Stored dataset items:
▽
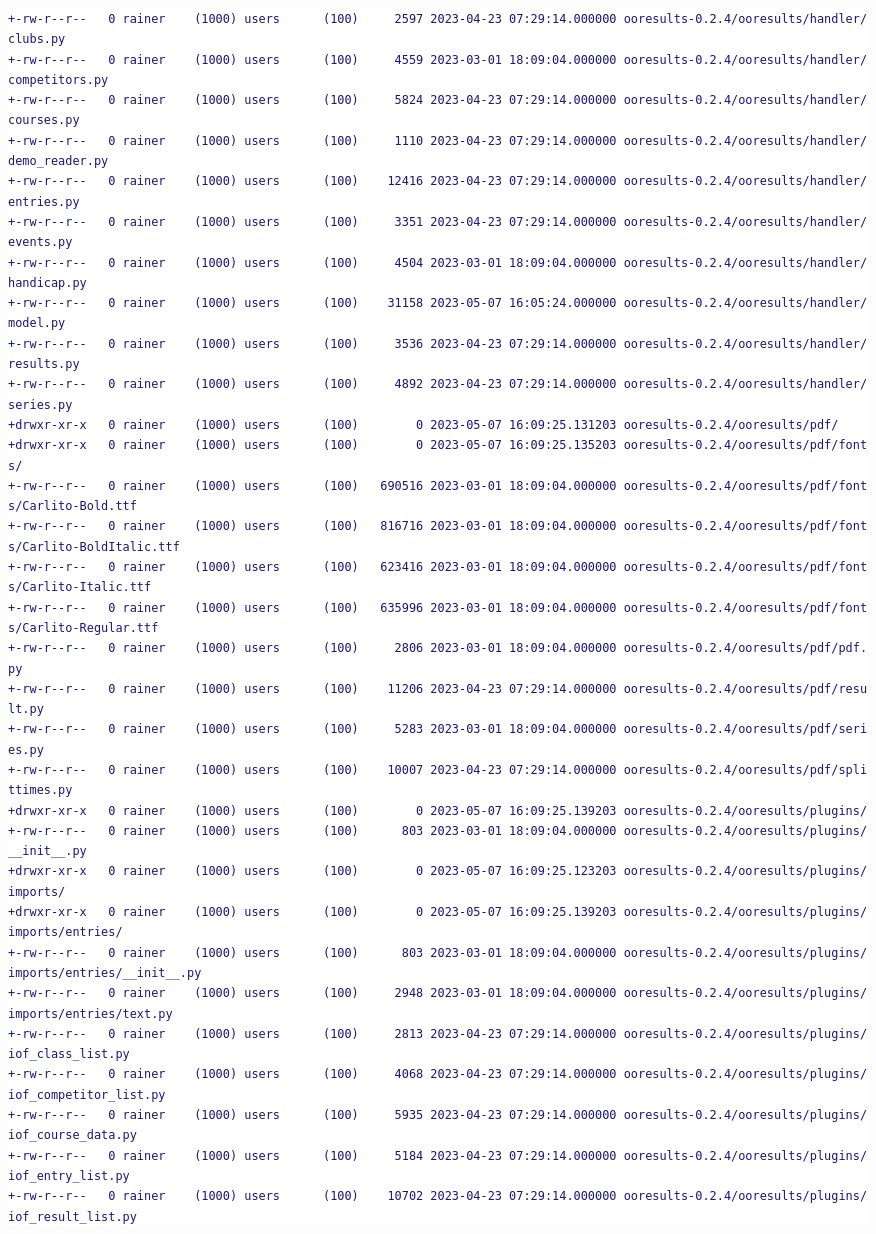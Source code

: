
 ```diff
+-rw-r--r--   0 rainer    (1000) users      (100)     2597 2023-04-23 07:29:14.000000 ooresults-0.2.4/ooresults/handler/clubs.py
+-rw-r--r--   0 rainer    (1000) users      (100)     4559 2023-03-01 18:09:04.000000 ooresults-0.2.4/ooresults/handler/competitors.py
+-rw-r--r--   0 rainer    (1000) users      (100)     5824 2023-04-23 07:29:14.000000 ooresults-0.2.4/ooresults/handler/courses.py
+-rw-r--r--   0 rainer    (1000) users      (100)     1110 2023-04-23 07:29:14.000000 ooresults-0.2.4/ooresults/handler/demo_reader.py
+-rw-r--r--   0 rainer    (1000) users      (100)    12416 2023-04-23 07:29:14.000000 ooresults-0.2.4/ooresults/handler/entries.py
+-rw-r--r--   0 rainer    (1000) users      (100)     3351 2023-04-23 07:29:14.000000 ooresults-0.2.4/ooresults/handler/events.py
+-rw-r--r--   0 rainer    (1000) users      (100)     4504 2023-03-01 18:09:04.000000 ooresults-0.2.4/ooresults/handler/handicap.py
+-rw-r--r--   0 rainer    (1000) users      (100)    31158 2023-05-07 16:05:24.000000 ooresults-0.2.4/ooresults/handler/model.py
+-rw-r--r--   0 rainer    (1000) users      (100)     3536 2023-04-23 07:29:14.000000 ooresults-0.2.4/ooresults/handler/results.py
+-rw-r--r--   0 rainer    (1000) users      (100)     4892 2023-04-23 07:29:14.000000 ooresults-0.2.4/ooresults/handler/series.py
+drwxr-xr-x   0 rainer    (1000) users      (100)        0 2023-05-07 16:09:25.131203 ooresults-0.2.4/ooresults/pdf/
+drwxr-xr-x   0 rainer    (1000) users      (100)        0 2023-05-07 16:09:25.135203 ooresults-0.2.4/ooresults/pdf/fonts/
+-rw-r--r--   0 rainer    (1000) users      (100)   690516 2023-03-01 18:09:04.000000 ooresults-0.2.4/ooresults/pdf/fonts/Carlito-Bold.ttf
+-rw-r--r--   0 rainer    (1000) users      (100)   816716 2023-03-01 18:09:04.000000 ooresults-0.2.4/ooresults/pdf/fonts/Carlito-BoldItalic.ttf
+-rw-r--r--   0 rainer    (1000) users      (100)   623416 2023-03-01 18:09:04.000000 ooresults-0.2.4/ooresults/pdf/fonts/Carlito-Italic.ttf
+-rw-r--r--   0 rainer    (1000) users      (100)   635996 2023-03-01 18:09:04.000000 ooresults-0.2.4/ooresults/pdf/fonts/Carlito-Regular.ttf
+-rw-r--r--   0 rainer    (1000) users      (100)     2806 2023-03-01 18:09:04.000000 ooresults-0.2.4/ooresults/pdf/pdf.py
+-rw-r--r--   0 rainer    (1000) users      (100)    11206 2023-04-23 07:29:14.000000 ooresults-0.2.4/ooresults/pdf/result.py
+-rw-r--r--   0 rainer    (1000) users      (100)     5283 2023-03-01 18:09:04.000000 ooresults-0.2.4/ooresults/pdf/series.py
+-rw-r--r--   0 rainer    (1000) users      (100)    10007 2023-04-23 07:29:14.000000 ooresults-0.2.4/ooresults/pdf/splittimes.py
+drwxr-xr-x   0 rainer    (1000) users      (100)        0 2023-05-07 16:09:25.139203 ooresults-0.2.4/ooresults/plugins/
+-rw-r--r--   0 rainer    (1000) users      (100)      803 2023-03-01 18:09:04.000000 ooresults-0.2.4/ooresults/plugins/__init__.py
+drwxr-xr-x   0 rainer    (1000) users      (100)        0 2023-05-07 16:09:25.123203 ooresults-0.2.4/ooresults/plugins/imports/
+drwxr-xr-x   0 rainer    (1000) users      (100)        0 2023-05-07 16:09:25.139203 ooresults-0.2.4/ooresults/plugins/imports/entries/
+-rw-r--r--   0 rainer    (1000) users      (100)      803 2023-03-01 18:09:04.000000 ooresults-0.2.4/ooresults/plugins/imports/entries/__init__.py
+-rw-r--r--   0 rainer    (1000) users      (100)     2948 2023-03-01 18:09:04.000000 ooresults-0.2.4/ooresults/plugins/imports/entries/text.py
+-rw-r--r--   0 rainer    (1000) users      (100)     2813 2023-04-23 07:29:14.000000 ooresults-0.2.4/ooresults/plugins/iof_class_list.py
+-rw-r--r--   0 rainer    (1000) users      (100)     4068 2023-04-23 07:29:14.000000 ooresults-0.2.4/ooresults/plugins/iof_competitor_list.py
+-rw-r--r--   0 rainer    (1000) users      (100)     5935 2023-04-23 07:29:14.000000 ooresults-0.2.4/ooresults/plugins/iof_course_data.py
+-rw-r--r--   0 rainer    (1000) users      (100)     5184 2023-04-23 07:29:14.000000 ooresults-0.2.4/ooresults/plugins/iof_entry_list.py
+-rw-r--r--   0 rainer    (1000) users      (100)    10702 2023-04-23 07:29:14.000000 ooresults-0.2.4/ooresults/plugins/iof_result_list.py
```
△
What to produce
Match on "fonts": copy every line in the records that has it.

Response below
+drwxr-xr-x   0 rainer    (1000) users      (100)        0 2023-05-07 16:09:25.135203 ooresults-0.2.4/ooresults/pdf/fonts/
+-rw-r--r--   0 rainer    (1000) users      (100)   690516 2023-03-01 18:09:04.000000 ooresults-0.2.4/ooresults/pdf/fonts/Carlito-Bold.ttf
+-rw-r--r--   0 rainer    (1000) users      (100)   816716 2023-03-01 18:09:04.000000 ooresults-0.2.4/ooresults/pdf/fonts/Carlito-BoldItalic.ttf
+-rw-r--r--   0 rainer    (1000) users      (100)   623416 2023-03-01 18:09:04.000000 ooresults-0.2.4/ooresults/pdf/fonts/Carlito-Italic.ttf
+-rw-r--r--   0 rainer    (1000) users      (100)   635996 2023-03-01 18:09:04.000000 ooresults-0.2.4/ooresults/pdf/fonts/Carlito-Regular.ttf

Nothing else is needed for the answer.